Imprese e cittadini sentono la politica e le istituzioni come troppo lontane: purtroppo si potrebbero portare numerosi esempi per dimostrare che hanno ragione. Semplificare e ammodernare le istituzioni, modellandole su nuovi paradigmi più vicini ai cittadini, ci porterà a rendere più efficiente la pubblica amministrazione, senza più sovrapposizioni di competenze e inutili rimpalli burocratici.
A partire dallo Stato centrale, col superamento del bicameralismo paritario, e più in generale con lo sfoltimento di tempi e sovrastrutture intermedie che non ci possiamo più permettere per il loro costo e per il rallentamento che comportano dell’economia reale, è in cantiere un grande progetto di riforme vere: questa è la rivoluzione che serve all’Italia. La cura del Parlamento, mai così giovane e rinnovato, è quella di tutelare e rafforzare anche i territori come il nostro: mi ha per questo fatto veramente piacere che si sia colta questa necessità approvando il passaggio sulla specificità montana nella legge Delrio.

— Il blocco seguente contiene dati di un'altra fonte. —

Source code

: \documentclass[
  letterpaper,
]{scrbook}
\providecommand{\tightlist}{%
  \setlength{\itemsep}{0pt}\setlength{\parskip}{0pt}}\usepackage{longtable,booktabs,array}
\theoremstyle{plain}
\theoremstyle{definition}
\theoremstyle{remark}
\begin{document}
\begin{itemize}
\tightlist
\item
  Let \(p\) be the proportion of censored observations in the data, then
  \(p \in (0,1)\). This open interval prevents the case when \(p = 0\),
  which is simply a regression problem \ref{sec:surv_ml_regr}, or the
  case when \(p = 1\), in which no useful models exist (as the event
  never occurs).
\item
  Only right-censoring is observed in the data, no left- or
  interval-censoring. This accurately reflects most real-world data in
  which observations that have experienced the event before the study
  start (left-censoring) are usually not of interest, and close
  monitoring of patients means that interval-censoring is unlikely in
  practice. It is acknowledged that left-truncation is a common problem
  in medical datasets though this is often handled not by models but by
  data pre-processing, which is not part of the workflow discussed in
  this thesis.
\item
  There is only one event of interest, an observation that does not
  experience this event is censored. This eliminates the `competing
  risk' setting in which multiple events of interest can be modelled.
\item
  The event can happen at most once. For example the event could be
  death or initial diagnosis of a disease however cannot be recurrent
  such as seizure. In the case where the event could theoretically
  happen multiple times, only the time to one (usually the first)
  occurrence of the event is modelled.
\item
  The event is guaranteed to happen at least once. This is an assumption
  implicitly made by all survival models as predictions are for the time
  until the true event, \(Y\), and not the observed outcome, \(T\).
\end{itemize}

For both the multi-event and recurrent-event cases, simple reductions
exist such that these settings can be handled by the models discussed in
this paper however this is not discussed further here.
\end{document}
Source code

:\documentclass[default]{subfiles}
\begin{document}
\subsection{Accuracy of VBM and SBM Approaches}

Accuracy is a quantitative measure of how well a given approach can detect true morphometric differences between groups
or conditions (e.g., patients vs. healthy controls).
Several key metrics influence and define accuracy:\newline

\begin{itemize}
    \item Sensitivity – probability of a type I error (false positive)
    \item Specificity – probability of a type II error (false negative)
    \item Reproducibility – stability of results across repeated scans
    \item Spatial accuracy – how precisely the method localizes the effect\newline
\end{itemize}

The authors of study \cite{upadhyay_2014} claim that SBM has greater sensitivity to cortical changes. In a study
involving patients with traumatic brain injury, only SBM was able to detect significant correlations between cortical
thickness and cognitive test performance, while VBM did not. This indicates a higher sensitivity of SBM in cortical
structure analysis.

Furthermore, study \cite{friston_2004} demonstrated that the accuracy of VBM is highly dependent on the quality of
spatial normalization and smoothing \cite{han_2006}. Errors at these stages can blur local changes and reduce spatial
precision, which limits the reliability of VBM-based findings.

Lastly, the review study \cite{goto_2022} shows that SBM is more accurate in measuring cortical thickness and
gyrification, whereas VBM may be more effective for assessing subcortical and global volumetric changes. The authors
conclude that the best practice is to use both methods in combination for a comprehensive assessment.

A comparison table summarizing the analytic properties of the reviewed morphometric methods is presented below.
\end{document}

Adesso, concretamente, cosa dobbiamo aspettarci nei prossimi mesi per quanto riguarda il nostro ambito provinciale?
La legge disciplina tempi e modi di questo delicato passaggio: tuttavia alcuni aspetti – come la proroga delle attuali giunte e presidenti – sono stati il frutto di trattative politiche dell’ultima ora e probabilmente andranno seguiti passo passo dal Governo nella loro concreta attuazione. In ogni caso entro la fine dell’anno avremo certamente un nuovo Presidente e un nuovo Consiglio provinciale, che porteranno avanti le trattative con la Regione.
Quale potrebbe essere il nuovo assetto della nostra Provincia? È ipotizzabile richiedere un’autonomia speciale, come per Trento e Bolzano?
Credo che la strada debba essere quella di ottenere noi una maggiore autonomia, e non invece, come molti chiedono, ridurre questi territori a province ordinarie. Nel nuovo equilibrio che si disegnerà tra Stato e Regioni, a cui inevitabilmente bisognerà mettere mano visti i costi e le inefficienze generate dall’attuale assetto, è nostro preciso interesse svincolarci da ogni forma di centralismo: senza cadere nella tentazione di avanzare richieste anacronistiche e velleitarie, dobbiamo mostrarci in grado di guadagnarci da soli quegli spazi di autonomia per la gestione economica e sociale dei nostri territori.
All’appuntamento con la riforma del Titolo V noi dovremo arrivare dopo aver già marcato l’utilità di un governo a se stante per le zone di montagna, fin qua troppo spesso trascurate, quando non completamente ignorate. Nessuno ci regala niente: è un’opportunità da cogliere. Finalmente abbiamo delle buone carte in mano, ora tocca a noi giocarle bene. Ho dunque molta fiducia nella consapevolezza e nelle capacità di chi oggi si candida a Sindaco: questa è la svolta buona.